● **Task prompt**
The response has to reproduce all entries exactly while excluding their pictures.

▶

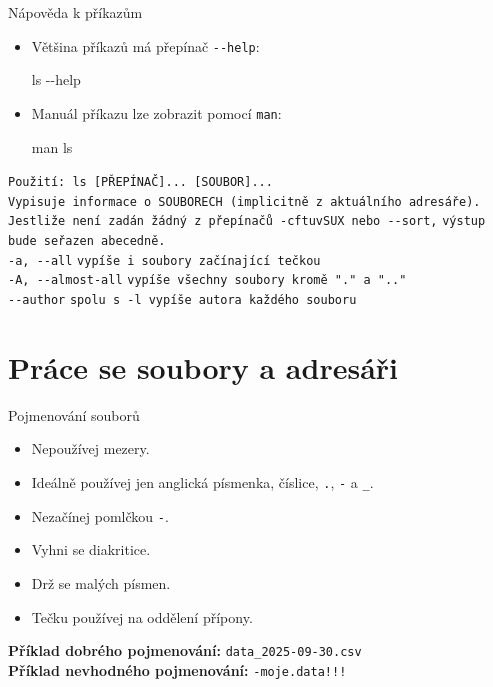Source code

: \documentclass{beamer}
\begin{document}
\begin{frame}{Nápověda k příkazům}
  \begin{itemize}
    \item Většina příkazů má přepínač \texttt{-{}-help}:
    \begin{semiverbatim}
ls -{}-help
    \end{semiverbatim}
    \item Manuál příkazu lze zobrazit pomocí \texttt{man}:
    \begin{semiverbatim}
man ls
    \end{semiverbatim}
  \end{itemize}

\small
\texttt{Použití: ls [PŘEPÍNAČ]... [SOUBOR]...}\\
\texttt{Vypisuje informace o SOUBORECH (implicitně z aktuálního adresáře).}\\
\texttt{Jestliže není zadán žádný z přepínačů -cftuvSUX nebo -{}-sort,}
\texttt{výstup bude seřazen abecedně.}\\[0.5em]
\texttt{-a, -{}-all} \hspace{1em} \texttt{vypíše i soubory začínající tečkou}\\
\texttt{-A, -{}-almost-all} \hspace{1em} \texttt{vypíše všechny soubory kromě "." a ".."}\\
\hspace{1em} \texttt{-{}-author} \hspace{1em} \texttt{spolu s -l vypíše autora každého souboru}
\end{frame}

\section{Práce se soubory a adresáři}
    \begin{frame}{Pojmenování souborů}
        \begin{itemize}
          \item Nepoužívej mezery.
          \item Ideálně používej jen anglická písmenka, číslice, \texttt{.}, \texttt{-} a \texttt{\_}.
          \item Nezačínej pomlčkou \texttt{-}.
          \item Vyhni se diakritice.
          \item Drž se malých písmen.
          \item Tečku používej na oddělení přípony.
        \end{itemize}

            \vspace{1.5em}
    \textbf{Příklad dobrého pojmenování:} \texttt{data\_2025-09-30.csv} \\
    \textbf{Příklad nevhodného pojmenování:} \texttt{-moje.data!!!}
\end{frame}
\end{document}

◀

● **Answer to this problem**
Source code

: \documentclass{beamer}
\begin{document}
\begin{frame}{Nápověda k příkazům}
  \begin{itemize}
    \item Většina příkazů má přepínač \texttt{-{}-help}:
    \begin{semiverbatim}
ls -{}-help
    \end{semiverbatim}
    \item Manuál příkazu lze zobrazit pomocí \texttt{man}:
    \begin{semiverbatim}
man ls
    \end{semiverbatim}
  \end{itemize}

\small
\texttt{Použití: ls [PŘEPÍNAČ]... [SOUBOR]...}\\
\texttt{Vypisuje informace o SOUBORECH (implicitně z aktuálního adresáře).}\\
\texttt{Jestliže není zadán žádný z přepínačů -cftuvSUX nebo -{}-sort,}
\texttt{výstup bude seřazen abecedně.}\\[0.5em]
\texttt{-a, -{}-all} \hspace{1em} \texttt{vypíše i soubory začínající tečkou}\\
\texttt{-A, -{}-almost-all} \hspace{1em} \texttt{vypíše všechny soubory kromě "." a ".."}\\
\hspace{1em} \texttt{-{}-author} \hspace{1em} \texttt{spolu s -l vypíše autora každého souboru}
\end{frame}

\section{Práce se soubory a adresáři}
    \begin{frame}{Pojmenování souborů}
        \begin{itemize}
          \item Nepoužívej mezery.
          \item Ideálně používej jen anglická písmenka, číslice, \texttt{.}, \texttt{-} a \texttt{\_}.
          \item Nezačínej pomlčkou \texttt{-}.
          \item Vyhni se diakritice.
          \item Drž se malých písmen.
          \item Tečku používej na oddělení přípony.
        \end{itemize}

            \vspace{1.5em}
    \textbf{Příklad dobrého pojmenování:} \texttt{data\_2025-09-30.csv} \\
    \textbf{Příklad nevhodného pojmenování:} \texttt{-moje.data!!!}
\end{frame}
\end{document}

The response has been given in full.